Hasan Bektaş – Birleşik Taşımacılık Çalışanlar Sendikası İstanbul 1 Nolu Şube Başkanı
53 haftadır ülkemizdeki yanlış ulaşım politikalarına dur demek için buradayız. Mücadele olmadan kazanmak mümkün değildir. Eylemlerimize 2004 yılında başladık. Haydarpaşa Dayanışmasını kurduk. 9 yıldan bu yana eylemlerimiz devam ediyor. Demiryolcuları ile birlikte İstanbulluların hatta Türkiye'nin bu hizmet binasına sahip çıkması gerekiyor. Evet Haydarpaşa yıkılmayacak, zaten hiç kimsenin gücü yetmez. 1908 yılından bu yana burası yolculara hizmet veriyor. Gar haricinde başka amaçla kullanılması söz konusu olamaz. Buraya hayat veren yolcular ve trenlerdir. Aksi halde deniz kenarında eski bir binadan farksız olur. 104 yıldan bu yana gar olarak hizmet veren Haydarpaşa'nın gelecek kuşaklara da gar olarak hizmet vermesi için eylemlerimize devam edeceğiz. İstanbul Belediye Başkanı Kadir Topbaş yanlış bilgiler veriyor. Marmaray Projesi ile buranın atıl kalacağı ve bu garın kullanılmayacağı söyleniyor, oysa ki Marmaray Projesi'nin zaten buraya uğramaması yanlış bir projedir. İstanbul gibi yerlerde ana bir gar vardır. Bu garın devam etmesi gerekir. Denizle bittiği için insanlar buraya geliyor, karşı tarafa geçiyor. Burasının atıl kalması mümkün değildir. Marmaray Projesi ile burası atıl kalmaz, kalmamalıdır.

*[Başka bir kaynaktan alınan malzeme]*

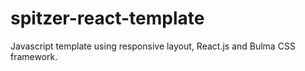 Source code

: # spitzer-react-template
Javascript template using responsive layout, React.js and Bulma CSS framework.
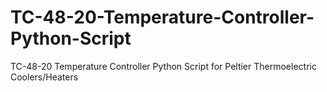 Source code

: # TC-48-20-Temperature-Controller-Python-Script
TC-48-20 Temperature Controller Python Script for Peltier Thermoelectric Coolers/Heaters
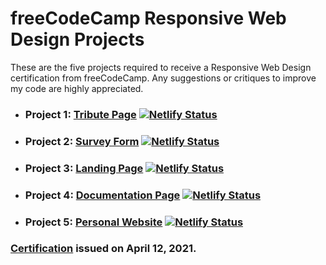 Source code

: # freeCodeCamp Responsive Web Design Projects

These are the five projects required to receive a Responsive Web Design certification from freeCodeCamp. Any suggestions or critiques to improve my code are highly appreciated.

- ### Project 1: [Tribute Page](https://github.com/fotinh0/freeCodeCamp-responsive-web-design/tree/main/tribute-page) [![Netlify Status](https://api.netlify.com/api/v1/badges/84c29b15-3f03-4430-b283-743b52da4c8f/deploy-status)](https://app.netlify.com/sites/eloquent-leavitt-2cef42/deploys)

- ### Project 2: [Survey Form](https://github.com/fotinh0/freeCodeCamp-responsive-web-design/tree/main/survey-form) [![Netlify Status](https://api.netlify.com/api/v1/badges/4a34cc23-afcb-4587-9c3e-f34393118004/deploy-status)](https://app.netlify.com/sites/survey-form-fc/deploys)

- ### Project 3: [Landing Page](https://github.com/fotinh0/freeCodeCamp-responsive-web-design/tree/main/TinDog-landing-page) [![Netlify Status](https://api.netlify.com/api/v1/badges/e2cc76c8-822b-4bc5-aafb-e000a1b21c6d/deploy-status)](https://app.netlify.com/sites/tindog-landing-page-fc/deploys)

- ### Project 4: [Documentation Page](https://github.com/fotinh0/freeCodeCamp-responsive-web-design/tree/main/documentation-page) [![Netlify Status](https://api.netlify.com/api/v1/badges/1eccc1c1-e048-4047-8026-f44ca04f2ad7/deploy-status)](https://app.netlify.com/sites/js-documentation-page-fc/deploys)

- ### Project 5: [Personal Website](https://github.com/fotinh0/freeCodeCamp-responsive-web-design/tree/main/personal-website) [![Netlify Status](https://api.netlify.com/api/v1/badges/7fdc68c7-3b7d-4c20-9ecb-b921f836d98b/deploy-status)](https://app.netlify.com/sites/personal-website-fc/deploys)


### [Certification](https://www.freecodecamp.org/certification/fotinh0/responsive-web-design) issued on April 12, 2021. 
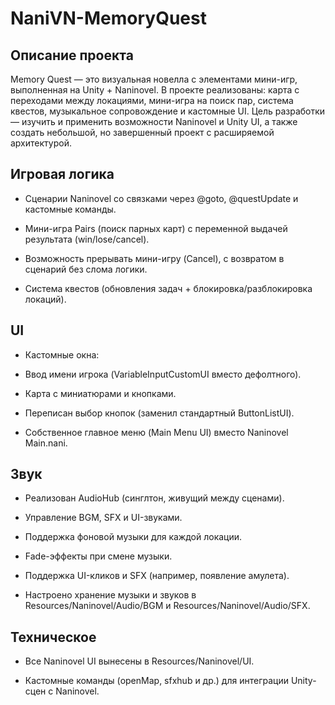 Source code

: # NaniVN-MemoryQuest


## Описание проекта

Memory Quest — это визуальная новелла с элементами мини-игр, выполненная на Unity + Naninovel.
В проекте реализованы: карта с переходами между локациями, мини-игра на поиск пар, система квестов, музыкальное сопровождение и кастомные UI.
Цель разработки — изучить и применить возможности Naninovel и Unity UI, а также создать небольшой, но завершенный проект с расширяемой архитектурой.

## Игровая логика

* Сценарии Naninovel со связками через @goto, @questUpdate и кастомные команды.

* Мини-игра Pairs (поиск парных карт) с переменной выдачей результата (win/lose/cancel).

* Возможность прерывать мини-игру (Cancel), с возвратом в сценарий без слома логики.

* Система квестов (обновления задач + блокировка/разблокировка локаций).

 ## UI

* Кастомные окна:

* Ввод имени игрока (VariableInputCustomUI вместо дефолтного).

* Карта с миниатюрами и кнопками.

* Переписан выбор кнопок (заменил стандартный ButtonListUI).

* Собственное главное меню (Main Menu UI) вместо Naninovel Main.nani.

## Звук

* Реализован AudioHub (синглтон, живущий между сценами).

* Управление BGM, SFX и UI-звуками.

* Поддержка фоновой музыки для каждой локации.

* Fade-эффекты при смене музыки.

* Поддержка UI-кликов и SFX (например, появление амулета).

* Настроено хранение музыки и звуков в Resources/Naninovel/Audio/BGM и Resources/Naninovel/Audio/SFX.

## Техническое

* Все Naninovel UI вынесены в Resources/Naninovel/UI.

* Кастомные команды (openMap, sfxhub и др.) для интеграции Unity-сцен с Naninovel.
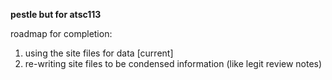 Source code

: **pestle but for atsc113**

roadmap for completion:
1. using the site files for data [current]
2. re-writing site files to be condensed information (like legit review notes)
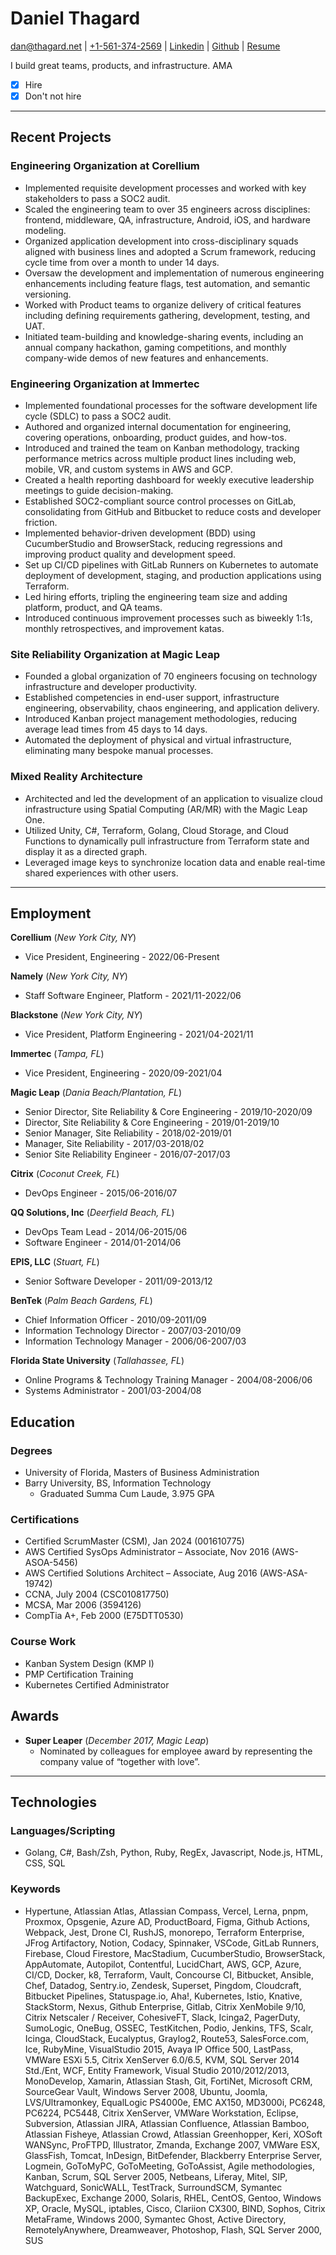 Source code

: # Daniel Thagard

[dan@thagard.net](mailto:dan@thagard.net) | [+1-561-374-2569](tel:+15613742569) | [Linkedin](https://www.linkedin.com/in/danthagard/) | [Github](https://github.com/dthagard) | [Resume](https://github.com/dthagard/resume)

I build great teams, products, and infrastructure. AMA

- [X] Hire
- [X] Don't not hire

---

## Recent Projects

### Engineering Organization at Corellium

- Implemented requisite development processes and worked with key stakeholders to pass a SOC2 audit.
- Scaled the engineering team to over 35 engineers across disciplines: frontend, middleware, QA, infrastructure, Android, iOS, and hardware modeling.
- Organized application development into cross-disciplinary squads aligned with business lines and adopted a Scrum framework, reducing cycle time from over a month to under 14 days.
- Oversaw the development and implementation of numerous engineering enhancements including feature flags, test automation, and semantic versioning.
- Worked with Product teams to organize delivery of critical features including defining requirements gathering, development, testing, and UAT.
- Initiated team-building and knowledge-sharing events, including an annual company hackathon, gaming competitions, and monthly company-wide demos of new features and enhancements.

### Engineering Organization at Immertec

- Implemented foundational processes for the software development life cycle (SDLC) to pass a SOC2 audit.
- Authored and organized internal documentation for engineering, covering operations, onboarding, product guides, and how-tos.
- Introduced and trained the team on Kanban methodology, tracking performance metrics across multiple product lines including web, mobile, VR, and custom systems in AWS and GCP.
- Created a health reporting dashboard for weekly executive leadership meetings to guide decision-making.
- Established SOC2-compliant source control processes on GitLab, consolidating from GitHub and Bitbucket to reduce costs and developer friction.
- Implemented behavior-driven development (BDD) using CucumberStudio and BrowserStack, reducing regressions and improving product quality and development speed.
- Set up CI/CD pipelines with GitLab Runners on Kubernetes to automate deployment of development, staging, and production applications using Terraform.
- Led hiring efforts, tripling the engineering team size and adding platform, product, and QA teams.
- Introduced continuous improvement processes such as biweekly 1:1s, monthly retrospectives, and improvement katas.

### Site Reliability Organization at Magic Leap

- Founded a global organization of 70 engineers focusing on technology infrastructure and developer productivity.
- Established competencies in end-user support, infrastructure engineering, observability, chaos engineering, and application delivery.
- Introduced Kanban project management methodologies, reducing average lead times from 45 days to 14 days.
- Automated the deployment of physical and virtual infrastructure, eliminating many bespoke manual processes.

### Mixed Reality Architecture

- Architected and led the development of an application to visualize cloud infrastructure using Spatial Computing (AR/MR) with the Magic Leap One.
- Utilized Unity, C#, Terraform, Golang, Cloud Storage, and Cloud Functions to dynamically pull infrastructure from Terraform state and display it as a directed graph.
- Leveraged image keys to synchronize location data and enable real-time shared experiences with other users.

---

## Employment

**Corellium** (_New York City, NY_)

- Vice President, Engineering - 2022/06-Present

**Namely** (_New York City, NY_)

- Staff Software Engineer, Platform - 2021/11-2022/06

**Blackstone** (_New York City, NY_)

- Vice President, Platform Engineering - 2021/04-2021/11

**Immertec** (_Tampa, FL_)

- Vice President, Engineering - 2020/09-2021/04

**Magic Leap** (_Dania Beach/Plantation, FL_)

- Senior Director, Site Reliability & Core Engineering - 2019/10-2020/09
- Director, Site Reliability & Core Engineering - 2019/01-2019/10
- Senior Manager, Site Reliability - 2018/02-2019/01
- Manager, Site Reliability - 2017/03-2018/02
- Senior Site Reliability Engineer - 2016/07-2017/03

**Citrix** (_Coconut Creek, FL_)

- DevOps Engineer - 2015/06-2016/07

**QQ Solutions, Inc** (_Deerfield Beach, FL_)

- DevOps Team Lead - 2014/06-2015/06
- Software Engineer - 2014/01-2014/06

**EPIS, LLC** (_Stuart, FL_)

- Senior Software Developer - 2011/09-2013/12

**BenTek** (_Palm Beach Gardens, FL_)

- Chief Information Officer - 2010/09-2011/09
- Information Technology Director - 2007/03-2010/09
- Information Technology Manager - 2006/06-2007/03

**Florida State University** (_Tallahassee, FL_)

- Online Programs & Technology Training Manager - 2004/08-2006/06
- Systems Administrator - 2001/03-2004/08

## Education

### Degrees

- University of Florida, Masters of Business Administration
- Barry University, BS, Information Technology
  - Graduated Summa Cum Laude, 3.975 GPA

### Certifications

- Certified ScrumMaster (CSM), Jan 2024 (001610775)
- AWS Certified SysOps Administrator – Associate, Nov 2016 (AWS-ASOA-5456)
- AWS Certified Solutions Architect – Associate, Aug 2016 (AWS-ASA-19742)
- CCNA, July 2004 (CSC010817750)
- MCSA, Mar 2006 (3594126)
- CompTia A+, Feb 2000 (E75DTT0530)

### Course Work

- Kanban System Design (KMP I)
- PMP Certification Training
- Kubernetes Certified Administrator

## Awards

- **Super Leaper** (_December 2017, Magic Leap_)
  - Nominated by colleagues for employee award by representing the company value of “together with love”.

---

## Technologies

### Languages/Scripting

- Golang, C#, Bash/Zsh, Python, Ruby, RegEx, Javascript, Node.js, HTML, CSS, SQL

### Keywords

- Hypertune, Atlassian Atlas, Atlassian Compass, Vercel, Lerna, pnpm, Proxmox, Opsgenie, Azure AD, ProductBoard, Figma, Github Actions, Webpack, Jest, Drone CI, RushJS, monorepo, Terraform Enterprise, JFrog Artifactory, Notion, Codacy, Spinnaker, VSCode, GitLab Runners, Firebase, Cloud Firestore, MacStadium, CucumberStudio, BrowserStack, AppAutomate, Autopilot, Contentful, LucidChart, AWS, GCP, Azure, CI/CD, Docker, k8, Terraform, Vault, Concourse CI, Bitbucket, Ansible, Chef, Datadog, Sentry.io, Zendesk, Superset, Pingdom, Cloudcraft, Bitbucket Pipelines, Statuspage.io, Aha!, Kubernetes, Istio, Knative, StackStorm, Nexus, Github Enterprise, Gitlab, Citrix XenMobile 9/10, Citrix Netscaler / Receiver, CohesiveFT, Slack, Icinga2, PagerDuty, SumoLogic, OneBug, OSSEC, TestKitchen, Podio, Jenkins, TFS, Scalr, Icinga, CloudStack, Eucalyptus, Graylog2, Route53, SalesForce.com, Ice, RubyMine, VisualStudio 2015, Avaya IP Office 500, LastPass, VMWare ESXi 5.5, Citrix XenServer 6.0/6.5, KVM, SQL Server 2014 Std./Ent, WCF, Entity Framework, Visual Studio 2010/2012/2013, MonoDevelop, Xamarin, Atlassian Stash, Git, FortiNet, Microsoft CRM, SourceGear Vault, Windows Server 2008, Ubuntu, Joomla, LVS/Ultramonkey, EqualLogic PS4000e, EMC AX150, MD3000i, PC6248, PC6224, PC5448, Citrix XenServer, VMWare Workstation, Eclipse, Subversion, Atlassian JIRA, Atlassian Confluence, Atlassian Bamboo, Atlassian Fisheye, Atlassian Crowd, Atlassian Greenhopper, Keri, XOSoft WANSync, ProFTPD, Illustrator, Zmanda, Exchange 2007, VMWare ESX, GlassFish, Tomcat, InDesign, BitDefender, Blackberry Enterprise Server, Logmein, GoToMyPC, GoToMeeting, GoToAssist, Agile methodologies, Kanban, Scrum, SQL Server 2005, Netbeans, Liferay, Mitel, SIP, Watchguard, SonicWALL, TestTrack, SurroundSCM, Symantec BackupExec, Exchange 2000, Solaris, RHEL, CentOS, Gentoo, Windows XP, Oracle, MySQL, iptables, Cisco, Clariion CX300, BIND, Sophos, Citrix MetaFrame, Windows 2000, Symantec Ghost, Active Directory, RemotelyAnywhere, Dreamweaver, Photoshop, Flash, SQL Server 2000, SUS

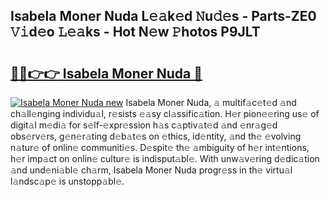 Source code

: ## Isabela Moner Nuda L𝚎𝚊k𝚎d 𝙽u𝚍𝚎s - Parts-ZE0 𝚅𝚒d𝚎o 𝙻𝚎𝚊ks - Hot N𝚎w 𝙿hotos P9JLT

# <h2><a href="http://kv1w9y.teov.top/?on=Isabela+Moner+Nuda">🔗🔗👉👉 Isabela Moner Nuda 🔗</a></h2>

[![Isabela Moner Nuda new](https://i.imgur.com/QqkWNDz.gif)](http://kv1w9y.teov.top/?on=Isabela+Moner+Nuda)
Isabela Moner Nuda, 𝚊 multif𝚊c𝚎t𝚎d 𝚊nd ch𝚊ll𝚎nging individu𝚊l, r𝚎sists 𝚎𝚊sy cl𝚊ssific𝚊tion. H𝚎r pion𝚎𝚎ring us𝚎 of digit𝚊l m𝚎di𝚊 for s𝚎lf-𝚎xpr𝚎ssion h𝚊s c𝚊ptiv𝚊t𝚎d 𝚊nd 𝚎nr𝚊g𝚎d obs𝚎rv𝚎rs, g𝚎n𝚎r𝚊ting d𝚎b𝚊t𝚎s on 𝚎thics, id𝚎ntity, 𝚊nd th𝚎 𝚎volving n𝚊tur𝚎 of onlin𝚎 communiti𝚎s. D𝚎spit𝚎 th𝚎 𝚊mbiguity of h𝚎r int𝚎ntions, h𝚎r imp𝚊ct on onlin𝚎 cultur𝚎 is indisput𝚊bl𝚎. With unw𝚊v𝚎ring d𝚎dic𝚊tion 𝚊nd und𝚎ni𝚊bl𝚎 ch𝚊rm, Isabela Moner Nuda progr𝚎ss in th𝚎 virtu𝚊l l𝚊ndsc𝚊p𝚎 is unstopp𝚊bl𝚎.
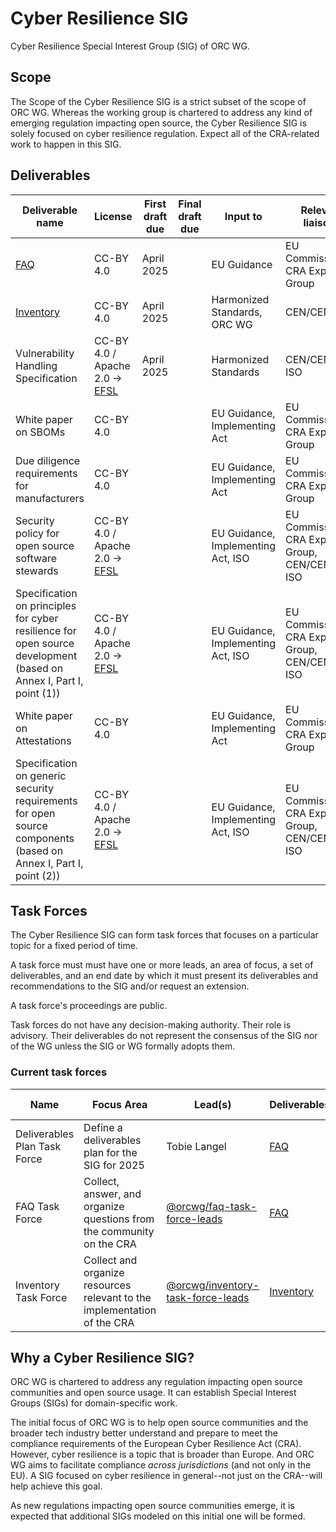 # Cyber Resilience SIG

Cyber Resilience Special Interest Group (SIG) of ORC WG.

## Scope

The Scope of the Cyber Resilience SIG is a strict subset of the scope of ORC WG. Whereas the working group is chartered to address any kind of emerging regulation impacting open source, the Cyber Resilience SIG is solely focused on cyber resilience regulation. Expect all of the CRA-related work to happen in this SIG.

## Deliverables

| Deliverable name | License | First draft due | Final draft due | Input to | Relevant liaisons | Owner |
|---|---|---|---|---|---|---|
| [FAQ](https://github.com/orcwg/cra-hub/blob/main/faq.md) | CC-BY 4.0 | April 2025 |  | EU Guidance | EU Commission, CRA Expert Group | [FAQ Task Force][TFs] |
| [Inventory](https://github.com/orcwg/cra-hub/blob/main/inventory.md) | CC-BY 4.0 | April 2025 |  | Harmonized Standards, ORC WG | CEN/CENELEC | [Inventory Task Force][TFs] |
| Vulnerability Handling Specification | CC-BY 4.0 / Apache 2.0 → [EFSL][] | April 2025 |  | Harmonized Standards | CEN/CENELEC, ISO | Cyber Resilience Practices Project |
| White paper on SBOMs | CC-BY 4.0 | | | EU Guidance, Implementing Act | EU Commission, CRA Expert Group |  |
| Due diligence requirements for manufacturers | CC-BY 4.0 |  |  | EU Guidance, Implementing Act | EU Commission, CRA Expert Group |  |
| Security policy for open source software stewards | CC-BY 4.0 / Apache 2.0 → [EFSL][] |  |  | EU Guidance, Implementing Act, ISO | EU Commission, CRA Expert Group, CEN/CENELEC, ISO | Cyber Resilience Practices Project |
| Specification on principles for cyber resilience for open source development (based on Annex I, Part I, point (1)) | CC-BY 4.0 / Apache 2.0 → [EFSL][] |  |  | EU Guidance, Implementing Act, ISO | EU Commission, CRA Expert Group, CEN/CENELEC, ISO | Cyber Resilience Practices Project |
| White paper on Attestations | CC-BY 4.0 | | | EU Guidance, Implementing Act | EU Commission, CRA Expert Group |  |
| Specification on generic security requirements for open source components (based on Annex I, Part I, point (2)) | CC-BY 4.0 / Apache 2.0 → [EFSL][] |  |  | EU Guidance, Implementing Act, ISO | EU Commission, CRA Expert Group, CEN/CENELEC, ISO | Cyber Resilience Practices Project |

## Task Forces

The Cyber Resilience SIG can form task forces that focuses on a particular topic for a fixed period of time.

A task force must must have one or more leads, an area of focus, a set of deliverables, and an end date by which it must present its deliverables and recommendations to the SIG and/or request an extension.

A task force's proceedings are public.

Task forces do not have any decision-making authority. Their role is advisory. Their deliverables do not represent the consensus of the SIG nor of the WG unless the SIG or WG formally adopts them.

### Current task forces

| Name | Focus Area | Lead(s) | Deliverables | Minutes | End date | 
|---|---|---|---|---|---|
| Deliverables Plan Task Force | Define a deliverables plan for the SIG for 2025 | Tobie Langel | [FAQ](https://github.com/orcwg/cra-hub/blob/main/faq.md) | [Minutes](./minutes/deliverables-plan-task-force) | 2025-03-03 |
| FAQ Task Force | Collect, answer, and organize questions from the community on the CRA | [@orcwg/faq-task-force-leads](https://github.com/orgs/orcwg/teams/faq-task-force-leads) | [FAQ](https://github.com/orcwg/cra-hub/blob/main/faq.md) | [Minutes](./minutes/faq-task-force) | 2025-06-30 |
| Inventory Task Force | Collect and organize resources relevant to the implementation of the CRA | [@orcwg/inventory-task-force-leads](https://github.com/orgs/orcwg/teams/inventory-task-force-leads) | [Inventory](https://github.com/orcwg/cra-hub/blob/main/inventory.md) | [Minutes](./minutes/inventory-task-force) | 2025-06-30 |

## Why a Cyber Resilience SIG?

ORC WG is chartered to address any regulation impacting open source communities and open source usage. It can establish Special Interest Groups (SIGs) for domain-specific work. 

The initial focus of ORC WG is to help open source communities and the broader tech industry better understand and prepare to meet the compliance requirements of the European Cyber Resilience Act (CRA). However, cyber resilience is a topic that is broader than Europe. And ORC WG aims to facilitate compliance _across jurisdictions_ (and not only in the EU). A SIG focused on cyber resilience in general--not just on the CRA--will help achieve this goal.

As new regulations impacting open source communities emerge, it is expected that additional SIGs modeled on this initial one will be formed.

[TFs]: #current-task-forces
[EFSL]: https://www.eclipse.org/legal/efsl/
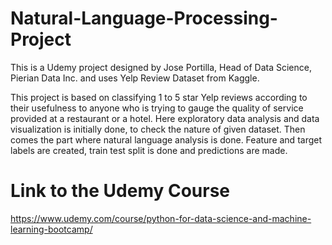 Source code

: # Natural-Language-Processing-Project
This is a Udemy project designed by Jose Portilla, Head of Data Science, Pierian Data Inc. and uses Yelp Review Dataset from Kaggle.

This project is based on classifying 1 to 5 star Yelp reviews according to their usefulness to anyone who is trying to gauge the quality of service provided at a restaurant or a hotel. Here exploratory data analysis and data visualization is initially done, to check the nature of given dataset. 
Then comes the part where natural language analysis is done. Feature and target labels are created, train test split is done and predictions are made. 

# Link to the Udemy Course
https://www.udemy.com/course/python-for-data-science-and-machine-learning-bootcamp/




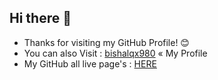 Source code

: ## Hi there 👋
- Thanks for visiting my GitHub Profile! 😊
- You can also Visit : [bishalqx980](https://bishalqx980.github.io/bishalqx980) « My Profile
- My GitHub all live page's : [HERE](https://bishalqx980.github.io)
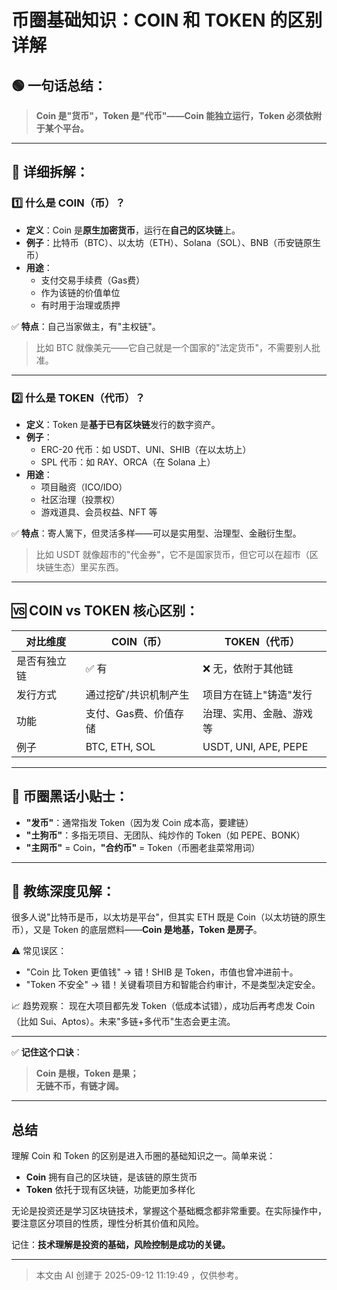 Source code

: # 币圈基础知识：COIN 和 TOKEN 的区别详解

## 🟢 一句话总结：

> **Coin 是"货币"，Token 是"代币"——Coin 能独立运行，Token 必须依附于某个平台。**

---

## 🧩 详细拆解：

### 1️⃣ 什么是 COIN（币）？

- **定义**：Coin 是**原生加密货币**，运行在**自己的区块链**上。
- **例子**：比特币（BTC）、以太坊（ETH）、Solana（SOL）、BNB（币安链原生币）
- **用途**：
  - 支付交易手续费（Gas费）
  - 作为该链的价值单位
  - 有时用于治理或质押

✅ **特点**：自己当家做主，有"主权链"。

> 比如 BTC 就像美元——它自己就是一个国家的"法定货币"，不需要别人批准。

---

### 2️⃣ 什么是 TOKEN（代币）？

- **定义**：Token 是**基于已有区块链**发行的数字资产。
- **例子**：
  - ERC-20 代币：如 USDT、UNI、SHIB（在以太坊上）
  - SPL 代币：如 RAY、ORCA（在 Solana 上）
- **用途**：
  - 项目融资（ICO/IDO）
  - 社区治理（投票权）
  - 游戏道具、会员权益、NFT 等

✅ **特点**：寄人篱下，但灵活多样——可以是实用型、治理型、金融衍生型。

> 比如 USDT 就像超市的"代金券"，它不是国家货币，但它可以在超市（区块链生态）里买东西。

---

## 🆚 COIN vs TOKEN 核心区别：

| 对比维度       | COIN（币）                 | TOKEN（代币）               |
|----------------|-----------------------------|------------------------------|
| 是否有独立链   | ✅ 有                       | ❌ 无，依附于其他链          |
| 发行方式       | 通过挖矿/共识机制产生       | 项目方在链上"铸造"发行       |
| 功能           | 支付、Gas费、价值存储       | 治理、实用、金融、游戏等     |
| 例子           | BTC, ETH, SOL               | USDT, UNI, APE, PEPE         |

---

## 🎯 币圈黑话小贴士：

- **"发币"**：通常指发 Token（因为发 Coin 成本高，要建链）
- **"土狗币"**：多指无项目、无团队、纯炒作的 Token（如 PEPE、BONK）
- **"主网币"** = Coin，**"合约币"** = Token（币圈老韭菜常用词）

---

## 🧠 教练深度见解：

很多人说"比特币是币，以太坊是平台"，但其实 ETH 既是 Coin（以太坊链的原生币），又是 Token 的底层燃料——**Coin 是地基，Token 是房子**。

⚠️ 常见误区：
- "Coin 比 Token 更值钱" → 错！SHIB 是 Token，市值也曾冲进前十。
- "Token 不安全" → 错！关键看项目方和智能合约审计，不是类型决定安全。

📈 趋势观察：
现在大项目都先发 Token（低成本试错），成功后再考虑发 Coin（比如 Sui、Aptos）。未来"多链+多代币"生态会更主流。

---

✅ **记住这个口诀**：

> **Coin 是根，Token 是果；  
> 无链不币，有链才阔。**

---

## 总结

理解 Coin 和 Token 的区别是进入币圈的基础知识之一。简单来说：
- **Coin** 拥有自己的区块链，是该链的原生货币
- **Token** 依托于现有区块链，功能更加多样化

无论是投资还是学习区块链技术，掌握这个基础概念都非常重要。在实际操作中，要注意区分项目的性质，理性分析其价值和风险。

记住：**技术理解是投资的基础，风险控制是成功的关键。**

---
> 本文由 AI 创建于 2025-09-12 11:19:49 ，仅供参考。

Gökçe Aydın- Yıldız Teknik Üniversitesi Ulaştırma Anabilim Dalı'nda araştırma görevlisi
Ben demiryolu mühendisi kimliğim ile burada bulunuyorum. Burada yapılan projenin mühendislik açısından sakıncasını gördüğüm için bu eyleme destek veriyorum. Sürekli hızlı tren projelerinin reklamı yapılıyor. Çok basit bir şeyi unutuyorlar. Hızlı tren yolcuları peki nerede inecek. Garı nerede olacak. Bunun planları doğru düzgün yapılmıyor. Mühendislik açısından tasarım hataları yapılıyor. Marmaray mühendislik açısından facia sayılabilecek tasarım hatalarına sahip. Bunun da farkında oldukalrı için sürekli tünel inşaatını ön plana koyuyorlar. Halbuki mühendislik uygulamaları faydalı bir amaca yönelik yapıldığı zaman anlam kazanır. Yaptıkları Marmaray Projesi tüp tüneli, tüm trenleri Avrupa Yakası'na geçirmeye yetmez. Kapasitesi buna el vermez. Dolayısıyla bu gara ihtiyaç vardır. İşletmeciliği yüzlerine gözlerine bulaştıracaklar. Onların başlarını da beladan kurtarmaya çalışıyoruz ama farkında değiller.
HAYDARPAŞA GARI'NIN TARİHİ
104 yıldan beri gar olarak hizmet veren İstanbul'un simgesi haline gelmiş dünya kültür mirasımız Haydarpaşa Garı'nın temeli devrin Osmanlı padişahı II. Abdülhamit (1842-1918) döneminde 30 Mayıs 1906 tarihinde atıldı. Binanın bulunduğu sahaya Selimiye Kışlası'nın yapımında büyük emeği geçen padişah III.Selim’in paşalarından Haydar Paşa’nın adı verilmiş ve bundan sonra bu yere yapılan binada bu adla anılagelmiştir. Alman Mimarlar Otto Ritter ve Helmuth Conu’nun projesi olan gar 19 Ağustos 1908 yılında hizmet vermeye başladı. Yapımının ardından çok geçmeden büyük bir yangın atlatan Haydarpaşa 1977 yılında da gar açıklarında bir geminin yanması sonucu büyük zarar gördü. Ve yakın bir tarihte 26 Kasım 2010'da çatı katındaki tamirat nedeniyle çıkan yangında ise çatı katı tamamen alevlere teslim oldu. Başından birçok talisiz olay geçen gar yine de dimdik durdu inat edercesine.